European CIA, brilliant idea or useless fantasy?

The terrorist attacks of November 13, 2015 didn’t mean for politicians that they’d start searching for their possible responsibility in the worst attacks that ever happened in France. They’ve rather been concentrated on seeking responsibility outside their national borders. On the one hand, Belgium found itself responsible since several terrorists were residing on its soil. On the other hand, France allegedly failed to share useful intelligence with its neighbor. Yet there’s unanimity: if intelligence had been rightly exchanged, the attacks might have been prevented. This postulate only binds those who believe in it and the practical reality indicated that intelligence services, involuntarily overwhelmed by the geometrical growth of the threat, the unending flows of migrants and the absence of borders, are currently in charge of a mission impossible.

Therefore a European CIA is needed, Belgian Prime Minister Charles Michel stressed. Again, the starting point according to which an agency similar to the CIA would necessarily obtain better results than present agencies is closer to a Hollywood-like interpretation than based on objective facts. The complete political and legal union of Europe into a Federal Union like the United States is a pre-requisite for the existence of a common intelligence organization at the European level. Considering the growing backlash of the peoples of Europe against the European Union (EU) and the implication of foreign interests sometimes “friendly ones” which are decidedly hostile, decades of talks starting today seem insufficient to achieve political Europe.

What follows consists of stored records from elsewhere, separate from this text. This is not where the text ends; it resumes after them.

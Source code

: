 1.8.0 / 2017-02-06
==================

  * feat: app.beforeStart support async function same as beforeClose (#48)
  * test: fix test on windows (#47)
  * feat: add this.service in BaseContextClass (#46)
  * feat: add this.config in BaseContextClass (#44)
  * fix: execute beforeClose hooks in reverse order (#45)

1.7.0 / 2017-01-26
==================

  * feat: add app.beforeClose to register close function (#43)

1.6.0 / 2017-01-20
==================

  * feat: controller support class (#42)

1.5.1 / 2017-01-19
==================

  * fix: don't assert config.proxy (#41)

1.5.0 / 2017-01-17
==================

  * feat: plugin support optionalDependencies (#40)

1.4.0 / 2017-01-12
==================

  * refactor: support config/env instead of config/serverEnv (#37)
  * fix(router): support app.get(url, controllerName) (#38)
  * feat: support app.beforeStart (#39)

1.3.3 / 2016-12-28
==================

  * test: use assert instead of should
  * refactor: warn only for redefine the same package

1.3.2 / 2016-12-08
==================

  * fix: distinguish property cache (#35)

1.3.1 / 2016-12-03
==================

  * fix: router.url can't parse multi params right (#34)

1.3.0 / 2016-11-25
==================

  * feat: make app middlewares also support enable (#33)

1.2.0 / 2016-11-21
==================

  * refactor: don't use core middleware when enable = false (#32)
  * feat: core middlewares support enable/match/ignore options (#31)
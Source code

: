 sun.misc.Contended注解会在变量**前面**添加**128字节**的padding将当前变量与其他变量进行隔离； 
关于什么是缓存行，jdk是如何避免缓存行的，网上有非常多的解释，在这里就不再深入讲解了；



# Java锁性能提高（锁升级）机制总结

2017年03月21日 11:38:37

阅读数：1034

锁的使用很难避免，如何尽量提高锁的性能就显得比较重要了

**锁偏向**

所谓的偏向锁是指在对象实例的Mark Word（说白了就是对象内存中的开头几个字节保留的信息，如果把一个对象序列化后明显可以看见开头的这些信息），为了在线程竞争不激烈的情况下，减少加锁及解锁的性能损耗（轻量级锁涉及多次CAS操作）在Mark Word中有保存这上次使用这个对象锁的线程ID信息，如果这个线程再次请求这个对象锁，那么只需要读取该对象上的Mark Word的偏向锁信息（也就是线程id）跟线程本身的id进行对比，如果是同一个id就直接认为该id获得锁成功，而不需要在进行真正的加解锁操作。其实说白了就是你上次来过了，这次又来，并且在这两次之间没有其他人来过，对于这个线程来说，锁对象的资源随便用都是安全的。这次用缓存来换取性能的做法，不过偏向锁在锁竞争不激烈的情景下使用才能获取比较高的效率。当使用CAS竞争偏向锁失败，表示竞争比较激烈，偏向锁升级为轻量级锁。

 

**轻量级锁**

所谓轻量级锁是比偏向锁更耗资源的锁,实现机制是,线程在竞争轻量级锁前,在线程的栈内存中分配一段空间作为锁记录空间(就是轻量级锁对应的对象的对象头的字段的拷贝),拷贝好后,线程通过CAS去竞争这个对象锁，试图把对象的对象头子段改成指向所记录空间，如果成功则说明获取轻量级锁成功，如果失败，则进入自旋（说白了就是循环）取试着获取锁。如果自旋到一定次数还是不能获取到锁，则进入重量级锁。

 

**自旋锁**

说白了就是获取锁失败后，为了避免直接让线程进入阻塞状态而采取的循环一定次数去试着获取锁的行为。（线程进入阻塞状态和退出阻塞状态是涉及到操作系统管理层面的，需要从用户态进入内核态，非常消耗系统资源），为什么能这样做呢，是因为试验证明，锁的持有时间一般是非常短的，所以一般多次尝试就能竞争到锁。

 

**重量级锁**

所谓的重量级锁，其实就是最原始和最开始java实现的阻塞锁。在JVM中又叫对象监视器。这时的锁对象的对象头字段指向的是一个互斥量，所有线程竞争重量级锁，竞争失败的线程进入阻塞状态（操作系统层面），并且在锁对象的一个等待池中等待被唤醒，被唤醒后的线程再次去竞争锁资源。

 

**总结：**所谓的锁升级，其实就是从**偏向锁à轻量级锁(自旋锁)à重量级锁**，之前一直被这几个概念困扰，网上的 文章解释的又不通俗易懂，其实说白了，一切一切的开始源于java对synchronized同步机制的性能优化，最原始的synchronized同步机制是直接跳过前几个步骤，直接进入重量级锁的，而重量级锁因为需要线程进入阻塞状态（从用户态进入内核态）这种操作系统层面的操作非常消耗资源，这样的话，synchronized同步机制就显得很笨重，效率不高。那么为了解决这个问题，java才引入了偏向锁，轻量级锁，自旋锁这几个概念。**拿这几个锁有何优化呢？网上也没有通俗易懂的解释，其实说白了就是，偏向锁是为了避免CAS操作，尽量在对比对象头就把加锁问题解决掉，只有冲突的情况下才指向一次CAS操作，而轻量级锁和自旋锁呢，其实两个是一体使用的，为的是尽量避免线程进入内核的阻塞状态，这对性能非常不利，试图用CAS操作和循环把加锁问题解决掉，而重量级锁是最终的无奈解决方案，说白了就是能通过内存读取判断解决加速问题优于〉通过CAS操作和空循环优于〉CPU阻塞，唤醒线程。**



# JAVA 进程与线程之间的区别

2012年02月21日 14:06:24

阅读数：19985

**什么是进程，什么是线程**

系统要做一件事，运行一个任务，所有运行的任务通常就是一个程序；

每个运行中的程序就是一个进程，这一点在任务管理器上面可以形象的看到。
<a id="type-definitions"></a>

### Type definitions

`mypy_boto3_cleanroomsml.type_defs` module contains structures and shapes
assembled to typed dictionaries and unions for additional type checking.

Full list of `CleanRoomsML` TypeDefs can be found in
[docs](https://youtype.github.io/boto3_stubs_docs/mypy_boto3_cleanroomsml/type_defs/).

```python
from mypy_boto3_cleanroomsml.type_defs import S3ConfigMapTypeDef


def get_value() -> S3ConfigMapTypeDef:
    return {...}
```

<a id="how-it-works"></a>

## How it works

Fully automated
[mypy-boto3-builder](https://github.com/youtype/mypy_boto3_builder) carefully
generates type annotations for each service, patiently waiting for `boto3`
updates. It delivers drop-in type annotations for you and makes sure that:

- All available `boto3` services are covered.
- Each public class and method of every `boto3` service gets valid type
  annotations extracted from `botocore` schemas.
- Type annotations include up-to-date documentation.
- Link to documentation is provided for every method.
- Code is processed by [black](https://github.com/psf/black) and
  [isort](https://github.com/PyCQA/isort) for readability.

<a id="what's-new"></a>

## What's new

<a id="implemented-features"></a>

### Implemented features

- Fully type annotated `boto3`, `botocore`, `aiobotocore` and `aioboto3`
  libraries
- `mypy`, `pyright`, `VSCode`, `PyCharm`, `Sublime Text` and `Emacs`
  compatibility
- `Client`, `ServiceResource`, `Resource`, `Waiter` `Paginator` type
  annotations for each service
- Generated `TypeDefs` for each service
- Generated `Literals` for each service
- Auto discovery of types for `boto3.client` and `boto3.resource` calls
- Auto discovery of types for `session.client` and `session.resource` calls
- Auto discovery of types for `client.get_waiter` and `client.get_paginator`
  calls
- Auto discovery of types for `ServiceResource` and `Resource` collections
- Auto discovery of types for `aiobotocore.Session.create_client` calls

Strictly speaking, national security is an activity that is national. That’s why interests, engagements abroad, cooperation and threats do vary according to the country. The terrorist threat in France isn’t identical to the one assessed in Luxemburg. Germany’s or the UK’s collaboration with the US is not the same as France’s. Language, culture, legal framework are many parameters which must be harmonized before any first step towards a European intelligence service. As a result, the only realistic solution consists of deepening if not automatizing coordination and intelligence sharing between European countries, without guarantee that is will prevent a new 11/13. Without Europe constituted as a same sovereign and independent nation, the idea of a European CIA will still lack the basic compulsory common denominator for the building of an effective intelligence service.

Stopping flows of migrants and setting up real borders are the minimal condition for a relative national security for EU member countries. Without this, the whole discussion around the effectiveness of counterterrorism is rather political spectacle than any sincere defense of European citizens’ safety against terrorism.